Setelah meraih gelar sarjana, dia langsung mendaftar menjadi guru luar biasa (LB) di sekolah LB Wacana Asih di Alanglaweh. Tak terasa, 21 tahun sudah dia mendidik anak-anak itu. Beragam suka duka dilaluinya dari anak didik, dari orangtua pelajar. Dari pengamatannya, kebanyakan orangtua tidak bisa menerima keadaan anaknya. Banyak anak yang berkebutuhan khusus ini tidak dididik dengan benar di rumah.


Orangtua malah mengurung anaknya dalam rumah. Berbagai alasan dilontarkan; malu hingga tidak ada waktu mengurus menjadi alasan. Padahal jika dilatih dengan sabar, anak seperti itu bisa juga mengurus diri mereka sendiri. “Orangtua mereka yang membuat anak-anak itu tidak bisa berkembang dan malah makin susah diasuh.
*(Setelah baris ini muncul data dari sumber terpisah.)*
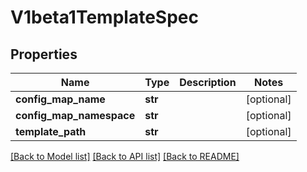 # V1beta1TemplateSpec

## Properties
Name | Type | Description | Notes
------------ | ------------- | ------------- | -------------
**config_map_name** | **str** |  | [optional] 
**config_map_namespace** | **str** |  | [optional] 
**template_path** | **str** |  | [optional] 

[[Back to Model list]](../README.md#documentation-for-models) [[Back to API list]](../README.md#documentation-for-api-endpoints) [[Back to README]](../README.md)


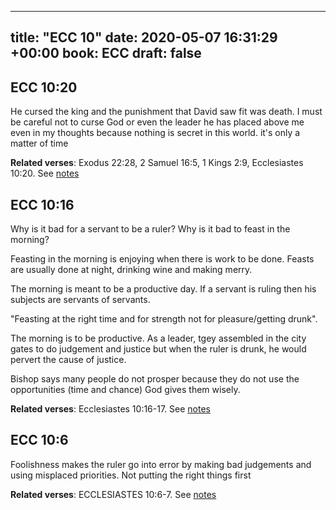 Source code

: 
---
title: "ECC 10"
date: 2020-05-07 16:31:29 +00:00
book: ECC
draft: false
---

## ECC 10:20

He cursed the king and the punishment that David saw fit was death. I must be careful not to curse God or even the leader he has placed above me even in my thoughts because nothing is secret in this world. it's only a matter of time

**Related verses**: Exodus 22:28, 2 Samuel 16:5, 1 Kings 2:9, Ecclesiastes 10:20. See [notes](https://my.bible.com/notes/3424339591917461859)


## ECC 10:16

Why is it bad for a servant to be a ruler?
Why is it bad to feast in the morning?

Feasting in the morning is enjoying when there is work to be done. Feasts are usually done at night, drinking wine and making merry.

The morning is meant to be a productive day. If a servant is ruling then his subjects are servants of servants.

"Feasting at the right time and for strength not for pleasure/getting drunk".

The morning is to be productive. As a leader, tgey assembled in the city gates to do judgement and justice but when the ruler is drunk, he would pervert the cause of justice.

Bishop says many people do not prosper because they do not use the opportunities (time and chance) God gives them wisely.

**Related verses**: Ecclesiastes 10:16-17. See [notes](https://my.bible.com/notes/3173457250384339789)


## ECC 10:6

Foolishness makes the ruler go into error by making bad judgements and using misplaced priorities. Not putting the right things first

**Related verses**: ECCLESIASTES 10:6-7. See [notes](https://my.bible.com/notes/2726828319009661359)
Seharusnya, anak seperti itu perlu dididik agar bisa merawat diri mereka sendiri,” ujarnya.


Pada penderita tunagrahita (mental) misalnya. Mereka harus diajarkan menjadi diri sendiri. Didikan meliputi menyapu, mencuci piring, makan sendiri, bahkan belajar akademik.
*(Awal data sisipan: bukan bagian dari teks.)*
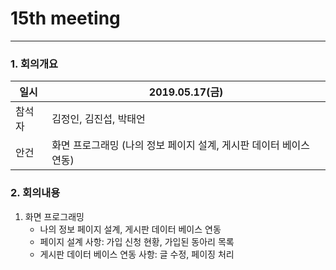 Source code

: # 15th meeting

----------
### 1. 회의개요

| 일시    |2019.05.17(금)                 |
| --------|-------------------------------|
| 참석자  |김정인, 김진섭, 박태언    |
| 안건    | 화면 프로그래밍 (나의 정보 페이지 설계,  게시판 데이터 베이스 연동)  |


### 2. 회의내용

 1. 화면 프로그래밍
    * 나의 정보 페이지 설계, 게시판 데이터 베이스 연동
    * 페이지 설계 사항: 가입 신청 현황, 가입된 동아리 목록
    * 게시판 데이터 베이스 연동 사항: 글 수정, 페이징 처리
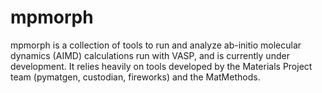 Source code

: # mpmorph

mpmorph is a collection of tools to run and analyze ab-initio molecular dynamics (AIMD) calculations run with VASP, and is currently under development.
It relies heavily on tools developed by the Materials Project team (pymatgen, custodian, fireworks) and the MatMethods. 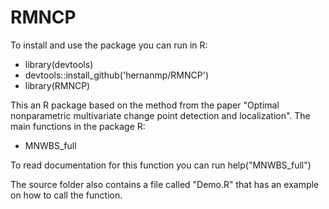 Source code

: # RMNCP

To install and use the package  you can run in R:
- library(devtools)
- devtools::install_github('hernanmp/RMNCP')
- library(RMNCP)

This an R package based on the method from the paper "Optimal nonparametric multivariate change point detection and localization".  The main functions in the package R:
- MNWBS_full

To read documentation for this function you can run help("MNWBS_full")

The source folder also contains a file called "Demo.R"  that has an example on how to call the function.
Pemahaman seperti itu yang sulit diterima orangtua. Mereka selalu beralasan sibuk sehingga tidak bisa mengantar jemput anak mereka ke sekolah. Padahal, disitulah bentuk pengorbanan dan ketulusan orangtua pada anaknya. Baginya, mendidik anak berkebutuhan khusus ini tidak susah, yang perlu diberikan adalah perhatian.
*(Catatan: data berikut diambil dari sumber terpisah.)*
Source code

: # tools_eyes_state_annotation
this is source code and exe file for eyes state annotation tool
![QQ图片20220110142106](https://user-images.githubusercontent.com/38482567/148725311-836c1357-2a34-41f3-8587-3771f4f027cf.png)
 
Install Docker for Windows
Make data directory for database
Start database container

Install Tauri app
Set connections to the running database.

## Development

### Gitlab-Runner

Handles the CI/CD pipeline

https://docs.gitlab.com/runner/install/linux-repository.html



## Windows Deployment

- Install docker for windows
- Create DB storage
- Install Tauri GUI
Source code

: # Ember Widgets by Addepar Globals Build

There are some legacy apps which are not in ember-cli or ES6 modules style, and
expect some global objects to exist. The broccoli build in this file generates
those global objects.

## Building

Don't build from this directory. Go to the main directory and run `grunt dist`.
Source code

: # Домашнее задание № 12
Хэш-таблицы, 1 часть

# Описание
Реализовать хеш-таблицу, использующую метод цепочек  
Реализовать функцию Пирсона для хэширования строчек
“Contoh saja pada anak tunarungu. Kalau kita sabar dan memperhatikan mereka, anak cacat pada pendengaran itu bisa berkomunikasi menggunakan bahasa isyarat atau bahasa tulis,” jelasnya.


Mengurus anak berkebutuhan khusus, tentu perhatian Kepala Sekolah Wacana Asih harus terkuras pada anak-anak itu. Tak jarang, anak kandung dan suami pun terabaikan. Meskipun begitu, wanita ini merasa bersyukur memiliki keluarga yang bisa mengerti profesinya. “Suami dan anak-anak sudah paham saja dengan kesibukan saya. Sampai saat ini tidak ada masalah di keluarga jika saya terlalu sibuk mendidik anak berkebutuhan khusus ini,” imbuhnya.


Di Hari Pendidikan Senin ini, dia berharap masyarakat tidak memandang negatif anak berkebutuhan khusus. Dia melihat masyarakat belum bisa menerima, terutama jika ada mereka yang sudah bisa sekolah di sekolah umum seperti di SMK.


Dari pengalamannya, ketelatenan dan ketekunan siswa yang memiliki kebutuhan khusus ini melebihi siswa umum yang normal. Ada beberapa siswanya yang telah berhasil meraih prestasi di SMKN 6 Padang dengan kemampuan menjahitnya melebihi siswa normal, bahkan menjadi mahasiswa undangan di UNP.


Dia juga berharap pemerintah memberikan fasilitas lebih lengkap pada sekolah-sekolah yang memiliki label LB ini. Seperti menyediakan lahan atau alat peraga untuk mengasah keterampilan mereka.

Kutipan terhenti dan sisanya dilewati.